One hundred forty-six patients had compensated clinical stage at the time of inclusion (Table 3). Compensated patients had no ascites, variceal bleeding, hepatic encephalopathy, or SBP at inclusion or in their previous history. The PPI user and nonuser patient groups did not differ significantly in gender, age, alcoholic etiology, presence of comorbidities, HCC nor had they advanced disease stage according to MELD score, or distribution of Child-Pugh stage.

Table 3
Table 3:
Clinical characteristics of compensated patients with cirrhosis

In patients with compensated disease stage, the primary endpoint of the study was the development of the first decompensation event (hepatic encephalopathy, variceal bleeding, and ascites). In patients with decompensated disease stage (patients with ascites), the primary endpoint was the development of SBP.

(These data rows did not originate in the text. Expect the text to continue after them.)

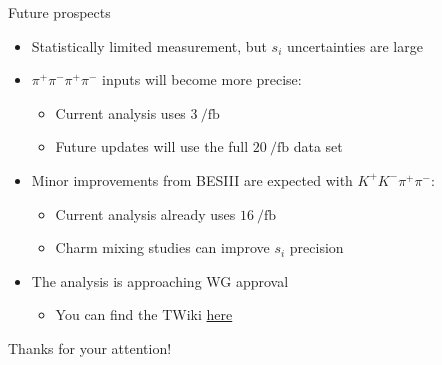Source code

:\documentclass[xcolor={dvipsnames}]{beamer}
\begin{document}
\begin{frame}{Future prospects}
  \vspace{0.6cm}
  \begin{itemize}
    \setlength\itemsep{1.4em}
    \item{Statistically limited measurement, but $s_i$ uncertainties are large}
    \item{$\pi^+\pi^-\pi^+\pi^-$ inputs will become more precise:}
    \begin{itemize}
      \item{Current analysis uses $\SI{3}{\per\femto\barn}$}
      \item{Future updates will use the full $\SI{20}{\per\femto\barn}$ data set}
    \end{itemize}
    \item{Minor improvements from BESIII are expected with $K^+K^-\pi^+\pi^-$:}
    \begin{itemize}
      \item{Current analysis already uses $\SI{16}{\per\femto\barn}$}
      \item{Charm mixing studies can improve $s_i$ precision}
    \end{itemize}
    \item{The analysis is approaching WG approval}
    \begin{itemize}
      \item{You can find the TWiki \href{https://twiki.cern.ch/twiki/bin/viewauth/LHCbPhysics/BPGGSZB2DhD2hhpipiModelIndependent}{here}}
    \end{itemize}
  \end{itemize}
  \vspace{0.3cm}
  \begin{center}
    {\huge Thanks for your attention!}
  \end{center}
\end{frame}
\end{document}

The secondary endpoint was the liver-related death in both patient groups.

Risk factors of spontaneous bacterial peritonitis

Of all patients in the study with ascites, 31.9% (36/113) developed at least one SBP episode during the follow-up period. The median time to the development of first SBP episode was 366  days (IQR, 153–969). Prior history of an SBP episode [HR: 2.02 (95% CI: 1.03–3.94), P  =  0.04], but not age, gender, etiology, or severity of the disease were associated with increased risk of SBP development (data not shown). PPI use was associated with an increased cumulative probability of SBP [55.0% vs. 30%, HR: 2.76 (95% CI: 1.2–6.31), P  =  0.017]. MELD score did not differ, however, between two patient groups (median, IQR: 16 [13–21] for PPI users vs. 14 [11–18] for PPI nonusers, P  =  0.06). Further investigation of the association between PPI use and increased risk of SBP development showed that PPI use increased the risk of SBP development only in patients who did not have a previous SBP episode (n  =  84) (Fig. 1). In this patient group, the cumulative probability of SBP was 55.0% in PPI users and 24.8% in nonusers [HR: 4.25 (95% CI: 1.42–12.67), P  =  0.05]. No significant difference was found in patients who had a previous SBP episode (n  =  29) [55.7% vs. 50.0%, HR: 0.82 (95% CI: 0.23–2.93), P  =  NS].

Fig. 1
Fig. 1:
Development of spontaneous bacterial peritonitis in patients without previous SBP episode according to PPI use. PPI use increased the risk of SBP development in those patients who had not got previous SBP episode. PPI, proton pump inhibitor; SBP, spontaneous bacterial peritonitis.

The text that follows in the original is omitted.